El tiempo pasaba y parecía que el partido iba a terminar con solo uno de los objetivos cumplidos. De a poco me iba conformando con eso (y me acercaba con mayor frecuencia a pedir arco). Sin embargo, el universo me deparaba una sorpresa. Cuando ya faltaba poco para el final, córner para nosotros. Me quedé merodeando el área con ese olfato que nos caracteriza a los goleadores. El lanzador tira un centro a media altura. Yo entro hecho una tromba (si vieran el video, la velocidad parece engañosa, casi como si la tierra hubiese desacelerado su normal discurrir para presenciar la hazaña) y conecto el centro con una mezcla de pecho-panza (casi como Messi a Estudiantes. ¡Enojate si querés, Verón!). Golazo. Y objetivo cumplido. Daba para gritarlo pero mantuve la cordura, el respeto por el rival. Sin contar con que estábamos tres abajo y ya no habría tiempo para mucho más. Además, que el retorno al gol después de tanto tiempo sin jugar haya sido casi con la panza es, de alguna forma retorcida, un tipo de señal que infiero como una burla del universo. Pero, a esta altura, con la cercanía de una nueva década en la espalda, ¿a quién puede importarle?
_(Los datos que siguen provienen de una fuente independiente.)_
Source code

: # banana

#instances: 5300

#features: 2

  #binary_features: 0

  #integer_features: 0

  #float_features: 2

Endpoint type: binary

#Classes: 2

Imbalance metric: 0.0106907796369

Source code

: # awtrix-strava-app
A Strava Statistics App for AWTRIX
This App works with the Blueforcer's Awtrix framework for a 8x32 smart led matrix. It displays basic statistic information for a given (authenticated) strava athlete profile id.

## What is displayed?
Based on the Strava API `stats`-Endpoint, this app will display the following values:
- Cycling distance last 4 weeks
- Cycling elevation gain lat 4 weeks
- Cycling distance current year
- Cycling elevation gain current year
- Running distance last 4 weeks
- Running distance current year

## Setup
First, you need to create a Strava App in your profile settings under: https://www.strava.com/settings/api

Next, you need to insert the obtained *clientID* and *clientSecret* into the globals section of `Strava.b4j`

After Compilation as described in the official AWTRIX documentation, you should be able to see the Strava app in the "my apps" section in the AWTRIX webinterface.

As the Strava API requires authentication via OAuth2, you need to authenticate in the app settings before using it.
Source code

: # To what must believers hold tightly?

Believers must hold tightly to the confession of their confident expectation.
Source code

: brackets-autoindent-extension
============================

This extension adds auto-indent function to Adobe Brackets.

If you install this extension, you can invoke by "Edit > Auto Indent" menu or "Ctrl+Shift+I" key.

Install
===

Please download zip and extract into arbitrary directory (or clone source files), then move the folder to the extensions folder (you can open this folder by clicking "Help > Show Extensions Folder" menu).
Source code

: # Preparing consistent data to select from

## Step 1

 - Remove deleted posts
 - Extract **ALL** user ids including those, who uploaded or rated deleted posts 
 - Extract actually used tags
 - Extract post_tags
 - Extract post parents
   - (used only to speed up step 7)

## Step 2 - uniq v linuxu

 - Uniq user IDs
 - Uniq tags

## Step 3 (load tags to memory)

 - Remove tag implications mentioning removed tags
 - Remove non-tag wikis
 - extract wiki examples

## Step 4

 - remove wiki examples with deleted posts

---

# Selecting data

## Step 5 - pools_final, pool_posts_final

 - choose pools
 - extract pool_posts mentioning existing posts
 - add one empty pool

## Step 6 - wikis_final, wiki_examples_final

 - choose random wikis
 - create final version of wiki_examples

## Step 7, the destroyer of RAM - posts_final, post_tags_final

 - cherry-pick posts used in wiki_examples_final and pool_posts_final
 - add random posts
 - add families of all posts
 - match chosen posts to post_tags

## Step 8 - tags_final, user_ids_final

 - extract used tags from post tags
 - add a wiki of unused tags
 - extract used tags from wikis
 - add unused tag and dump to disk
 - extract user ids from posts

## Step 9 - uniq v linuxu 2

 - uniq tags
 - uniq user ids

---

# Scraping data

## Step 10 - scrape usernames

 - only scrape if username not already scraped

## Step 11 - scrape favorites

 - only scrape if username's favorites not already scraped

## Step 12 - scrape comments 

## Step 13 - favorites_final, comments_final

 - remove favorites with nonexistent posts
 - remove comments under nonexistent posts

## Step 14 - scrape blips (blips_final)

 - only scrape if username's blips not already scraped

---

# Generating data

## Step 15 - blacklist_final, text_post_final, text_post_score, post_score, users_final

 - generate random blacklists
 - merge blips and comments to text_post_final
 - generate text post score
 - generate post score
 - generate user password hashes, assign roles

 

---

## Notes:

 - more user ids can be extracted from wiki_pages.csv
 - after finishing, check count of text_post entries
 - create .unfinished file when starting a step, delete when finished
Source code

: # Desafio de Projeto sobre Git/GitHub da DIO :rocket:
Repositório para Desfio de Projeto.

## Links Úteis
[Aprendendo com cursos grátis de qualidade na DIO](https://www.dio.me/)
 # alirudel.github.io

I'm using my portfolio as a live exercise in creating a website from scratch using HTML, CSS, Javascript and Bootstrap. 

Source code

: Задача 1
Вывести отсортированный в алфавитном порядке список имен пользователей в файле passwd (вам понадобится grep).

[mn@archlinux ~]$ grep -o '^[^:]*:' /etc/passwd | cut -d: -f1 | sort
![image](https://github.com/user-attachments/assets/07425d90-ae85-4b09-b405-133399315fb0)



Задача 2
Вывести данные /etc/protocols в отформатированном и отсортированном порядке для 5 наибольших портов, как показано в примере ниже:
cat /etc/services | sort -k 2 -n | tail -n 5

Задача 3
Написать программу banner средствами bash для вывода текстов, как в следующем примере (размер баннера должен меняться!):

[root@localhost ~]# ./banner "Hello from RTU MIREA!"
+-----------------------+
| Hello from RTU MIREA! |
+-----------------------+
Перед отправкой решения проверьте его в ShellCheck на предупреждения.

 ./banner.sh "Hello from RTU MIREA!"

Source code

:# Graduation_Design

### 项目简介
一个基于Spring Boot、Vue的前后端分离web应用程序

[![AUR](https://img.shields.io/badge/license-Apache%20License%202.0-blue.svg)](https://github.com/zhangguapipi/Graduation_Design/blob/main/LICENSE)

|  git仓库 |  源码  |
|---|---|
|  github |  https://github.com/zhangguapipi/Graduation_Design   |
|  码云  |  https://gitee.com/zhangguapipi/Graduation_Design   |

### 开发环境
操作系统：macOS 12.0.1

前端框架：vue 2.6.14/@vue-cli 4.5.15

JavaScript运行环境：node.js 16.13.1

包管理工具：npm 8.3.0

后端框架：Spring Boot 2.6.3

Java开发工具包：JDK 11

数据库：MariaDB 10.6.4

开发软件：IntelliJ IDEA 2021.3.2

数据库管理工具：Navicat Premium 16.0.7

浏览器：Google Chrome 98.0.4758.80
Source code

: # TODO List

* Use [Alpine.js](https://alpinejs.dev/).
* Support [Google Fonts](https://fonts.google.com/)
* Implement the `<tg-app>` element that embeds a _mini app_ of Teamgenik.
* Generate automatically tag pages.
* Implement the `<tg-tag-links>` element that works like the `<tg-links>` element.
En los días siguiente mi cuerpo solo conoció el dolor. Sin embargo, sobrevolaba cierto aire de felicidad. Por el gol, por los objetivos cumplidos y por haber regresado, aunque sea en un nivel diferente (linda forma para evitar decir bajo) y con una derrota, al deporte más hermoso. Y, a veces, la gloria no es más que eso.